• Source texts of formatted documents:
++++
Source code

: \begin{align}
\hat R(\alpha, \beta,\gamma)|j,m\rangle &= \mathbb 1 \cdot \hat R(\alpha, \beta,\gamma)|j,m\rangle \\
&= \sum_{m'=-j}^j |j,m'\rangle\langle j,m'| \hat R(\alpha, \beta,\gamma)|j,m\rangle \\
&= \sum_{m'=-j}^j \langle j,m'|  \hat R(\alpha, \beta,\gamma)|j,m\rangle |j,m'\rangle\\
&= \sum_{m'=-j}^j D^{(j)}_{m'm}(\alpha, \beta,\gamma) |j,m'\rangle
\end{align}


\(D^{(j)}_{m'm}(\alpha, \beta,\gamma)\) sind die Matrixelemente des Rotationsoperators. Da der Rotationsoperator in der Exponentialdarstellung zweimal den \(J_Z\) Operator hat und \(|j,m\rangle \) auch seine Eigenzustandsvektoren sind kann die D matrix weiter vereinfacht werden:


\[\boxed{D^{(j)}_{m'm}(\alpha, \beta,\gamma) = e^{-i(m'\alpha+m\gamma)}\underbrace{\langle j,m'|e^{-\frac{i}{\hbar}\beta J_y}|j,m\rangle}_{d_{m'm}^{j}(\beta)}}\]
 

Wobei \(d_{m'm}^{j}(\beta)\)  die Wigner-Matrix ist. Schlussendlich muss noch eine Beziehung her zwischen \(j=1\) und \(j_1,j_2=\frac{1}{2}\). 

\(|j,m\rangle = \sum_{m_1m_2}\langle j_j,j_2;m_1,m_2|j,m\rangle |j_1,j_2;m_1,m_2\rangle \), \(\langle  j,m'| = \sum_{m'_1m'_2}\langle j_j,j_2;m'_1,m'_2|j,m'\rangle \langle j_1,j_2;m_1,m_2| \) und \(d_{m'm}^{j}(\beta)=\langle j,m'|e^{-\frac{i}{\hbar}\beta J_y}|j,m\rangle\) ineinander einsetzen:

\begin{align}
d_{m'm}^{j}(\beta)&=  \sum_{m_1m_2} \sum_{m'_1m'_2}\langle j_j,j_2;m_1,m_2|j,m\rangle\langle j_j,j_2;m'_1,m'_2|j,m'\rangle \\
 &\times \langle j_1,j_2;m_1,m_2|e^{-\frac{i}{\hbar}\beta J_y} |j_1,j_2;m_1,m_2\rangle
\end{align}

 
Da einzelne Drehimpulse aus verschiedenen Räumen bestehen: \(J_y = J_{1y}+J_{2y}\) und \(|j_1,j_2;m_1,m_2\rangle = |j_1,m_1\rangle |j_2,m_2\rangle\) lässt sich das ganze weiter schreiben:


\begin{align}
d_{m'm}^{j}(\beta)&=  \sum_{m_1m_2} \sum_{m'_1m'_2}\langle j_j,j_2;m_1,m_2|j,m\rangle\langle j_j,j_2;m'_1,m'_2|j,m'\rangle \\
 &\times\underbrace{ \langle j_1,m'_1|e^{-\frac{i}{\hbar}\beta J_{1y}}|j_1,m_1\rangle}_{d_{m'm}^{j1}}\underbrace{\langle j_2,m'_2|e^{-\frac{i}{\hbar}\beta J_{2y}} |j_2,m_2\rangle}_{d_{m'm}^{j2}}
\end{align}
++++
• TASK: Each record above is to be reproduced word for word.

• TASK RESULT:
Source code

: \begin{align}
\hat R(\alpha, \beta,\gamma)|j,m\rangle &= \mathbb 1 \cdot \hat R(\alpha, \beta,\gamma)|j,m\rangle \\
&= \sum_{m'=-j}^j |j,m'\rangle\langle j,m'| \hat R(\alpha, \beta,\gamma)|j,m\rangle \\
&= \sum_{m'=-j}^j \langle j,m'|  \hat R(\alpha, \beta,\gamma)|j,m\rangle |j,m'\rangle\\
&= \sum_{m'=-j}^j D^{(j)}_{m'm}(\alpha, \beta,\gamma) |j,m'\rangle
\end{align}


\(D^{(j)}_{m'm}(\alpha, \beta,\gamma)\) sind die Matrixelemente des Rotationsoperators. Da der Rotationsoperator in der Exponentialdarstellung zweimal den \(J_Z\) Operator hat und \(|j,m\rangle \) auch seine Eigenzustandsvektoren sind kann die D matrix weiter vereinfacht werden:


\[\boxed{D^{(j)}_{m'm}(\alpha, \beta,\gamma) = e^{-i(m'\alpha+m\gamma)}\underbrace{\langle j,m'|e^{-\frac{i}{\hbar}\beta J_y}|j,m\rangle}_{d_{m'm}^{j}(\beta)}}\]
 

Wobei \(d_{m'm}^{j}(\beta)\)  die Wigner-Matrix ist. Schlussendlich muss noch eine Beziehung her zwischen \(j=1\) und \(j_1,j_2=\frac{1}{2}\). 

\(|j,m\rangle = \sum_{m_1m_2}\langle j_j,j_2;m_1,m_2|j,m\rangle |j_1,j_2;m_1,m_2\rangle \), \(\langle  j,m'| = \sum_{m'_1m'_2}\langle j_j,j_2;m'_1,m'_2|j,m'\rangle \langle j_1,j_2;m_1,m_2| \) und \(d_{m'm}^{j}(\beta)=\langle j,m'|e^{-\frac{i}{\hbar}\beta J_y}|j,m\rangle\) ineinander einsetzen:

\begin{align}
d_{m'm}^{j}(\beta)&=  \sum_{m_1m_2} \sum_{m'_1m'_2}\langle j_j,j_2;m_1,m_2|j,m\rangle\langle j_j,j_2;m'_1,m'_2|j,m'\rangle \\
 &\times \langle j_1,j_2;m_1,m_2|e^{-\frac{i}{\hbar}\beta J_y} |j_1,j_2;m_1,m_2\rangle
\end{align}

 
Da einzelne Drehimpulse aus verschiedenen Räumen bestehen: \(J_y = J_{1y}+J_{2y}\) und \(|j_1,j_2;m_1,m_2\rangle = |j_1,m_1\rangle |j_2,m_2\rangle\) lässt sich das ganze weiter schreiben:


\begin{align}
d_{m'm}^{j}(\beta)&=  \sum_{m_1m_2} \sum_{m'_1m'_2}\langle j_j,j_2;m_1,m_2|j,m\rangle\langle j_j,j_2;m'_1,m'_2|j,m'\rangle \\
 &\times\underbrace{ \langle j_1,m'_1|e^{-\frac{i}{\hbar}\beta J_{1y}}|j_1,m_1\rangle}_{d_{m'm}^{j1}}\underbrace{\langle j_2,m'_2|e^{-\frac{i}{\hbar}\beta J_{2y}} |j_2,m_2\rangle}_{d_{m'm}^{j2}}
\end{align}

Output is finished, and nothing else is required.